- Instructions to follow
Each record must appear in the answer exactly as given.

(Stored dataset items)
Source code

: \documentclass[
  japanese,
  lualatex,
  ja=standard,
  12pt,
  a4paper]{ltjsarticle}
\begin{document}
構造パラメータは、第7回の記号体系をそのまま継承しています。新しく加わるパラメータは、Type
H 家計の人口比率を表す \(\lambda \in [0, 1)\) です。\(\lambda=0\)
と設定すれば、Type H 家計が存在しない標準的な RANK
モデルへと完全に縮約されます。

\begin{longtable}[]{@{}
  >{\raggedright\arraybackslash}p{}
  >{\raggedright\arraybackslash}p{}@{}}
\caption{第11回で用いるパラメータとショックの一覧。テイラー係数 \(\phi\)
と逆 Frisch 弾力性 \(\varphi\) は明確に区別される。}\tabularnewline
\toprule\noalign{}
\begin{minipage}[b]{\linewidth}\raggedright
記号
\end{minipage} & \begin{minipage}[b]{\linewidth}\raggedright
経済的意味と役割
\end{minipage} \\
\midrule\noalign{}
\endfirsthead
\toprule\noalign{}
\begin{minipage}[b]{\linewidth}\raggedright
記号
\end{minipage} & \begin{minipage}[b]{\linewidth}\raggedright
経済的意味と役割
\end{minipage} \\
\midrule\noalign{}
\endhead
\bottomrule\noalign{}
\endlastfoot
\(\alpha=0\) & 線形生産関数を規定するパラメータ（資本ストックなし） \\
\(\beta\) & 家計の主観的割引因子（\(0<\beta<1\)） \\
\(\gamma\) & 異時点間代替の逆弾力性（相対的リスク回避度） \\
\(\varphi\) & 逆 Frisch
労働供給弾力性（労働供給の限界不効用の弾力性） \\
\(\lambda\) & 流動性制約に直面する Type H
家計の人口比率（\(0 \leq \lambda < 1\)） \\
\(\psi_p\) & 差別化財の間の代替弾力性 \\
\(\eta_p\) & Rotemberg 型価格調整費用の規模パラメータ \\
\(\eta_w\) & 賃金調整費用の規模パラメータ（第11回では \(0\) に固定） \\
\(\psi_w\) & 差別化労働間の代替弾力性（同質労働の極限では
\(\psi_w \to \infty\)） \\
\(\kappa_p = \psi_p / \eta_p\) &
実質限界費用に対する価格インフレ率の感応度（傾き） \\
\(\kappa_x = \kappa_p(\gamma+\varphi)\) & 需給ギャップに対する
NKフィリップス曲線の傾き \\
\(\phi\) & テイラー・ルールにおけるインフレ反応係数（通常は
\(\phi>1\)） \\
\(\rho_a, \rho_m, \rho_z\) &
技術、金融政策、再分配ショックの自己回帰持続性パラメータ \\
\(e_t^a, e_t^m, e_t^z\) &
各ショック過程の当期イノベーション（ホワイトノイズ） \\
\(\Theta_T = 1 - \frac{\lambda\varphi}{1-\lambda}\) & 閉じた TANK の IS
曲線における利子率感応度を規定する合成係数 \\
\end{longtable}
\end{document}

- Response
Source code

: \documentclass[
  japanese,
  lualatex,
  ja=standard,
  12pt,
  a4paper]{ltjsarticle}
\begin{document}
構造パラメータは、第7回の記号体系をそのまま継承しています。新しく加わるパラメータは、Type
H 家計の人口比率を表す \(\lambda \in [0, 1)\) です。\(\lambda=0\)
と設定すれば、Type H 家計が存在しない標準的な RANK
モデルへと完全に縮約されます。

\begin{longtable}[]{@{}
  >{\raggedright\arraybackslash}p{}
  >{\raggedright\arraybackslash}p{}@{}}
\caption{第11回で用いるパラメータとショックの一覧。テイラー係数 \(\phi\)
と逆 Frisch 弾力性 \(\varphi\) は明確に区別される。}\tabularnewline
\toprule\noalign{}
\begin{minipage}[b]{\linewidth}\raggedright
記号
\end{minipage} & \begin{minipage}[b]{\linewidth}\raggedright
経済的意味と役割
\end{minipage} \\
\midrule\noalign{}
\endfirsthead
\toprule\noalign{}
\begin{minipage}[b]{\linewidth}\raggedright
記号
\end{minipage} & \begin{minipage}[b]{\linewidth}\raggedright
経済的意味と役割
\end{minipage} \\
\midrule\noalign{}
\endhead
\bottomrule\noalign{}
\endlastfoot
\(\alpha=0\) & 線形生産関数を規定するパラメータ（資本ストックなし） \\
\(\beta\) & 家計の主観的割引因子（\(0<\beta<1\)） \\
\(\gamma\) & 異時点間代替の逆弾力性（相対的リスク回避度） \\
\(\varphi\) & 逆 Frisch
労働供給弾力性（労働供給の限界不効用の弾力性） \\
\(\lambda\) & 流動性制約に直面する Type H
家計の人口比率（\(0 \leq \lambda < 1\)） \\
\(\psi_p\) & 差別化財の間の代替弾力性 \\
\(\eta_p\) & Rotemberg 型価格調整費用の規模パラメータ \\
\(\eta_w\) & 賃金調整費用の規模パラメータ（第11回では \(0\) に固定） \\
\(\psi_w\) & 差別化労働間の代替弾力性（同質労働の極限では
\(\psi_w \to \infty\)） \\
\(\kappa_p = \psi_p / \eta_p\) &
実質限界費用に対する価格インフレ率の感応度（傾き） \\
\(\kappa_x = \kappa_p(\gamma+\varphi)\) & 需給ギャップに対する
NKフィリップス曲線の傾き \\
\(\phi\) & テイラー・ルールにおけるインフレ反応係数（通常は
\(\phi>1\)） \\
\(\rho_a, \rho_m, \rho_z\) &
技術、金融政策、再分配ショックの自己回帰持続性パラメータ \\
\(e_t^a, e_t^m, e_t^z\) &
各ショック過程の当期イノベーション（ホワイトノイズ） \\
\(\Theta_T = 1 - \frac{\lambda\varphi}{1-\lambda}\) & 閉じた TANK の IS
曲線における利子率感応度を規定する合成係数 \\
\end{longtable}
\end{document}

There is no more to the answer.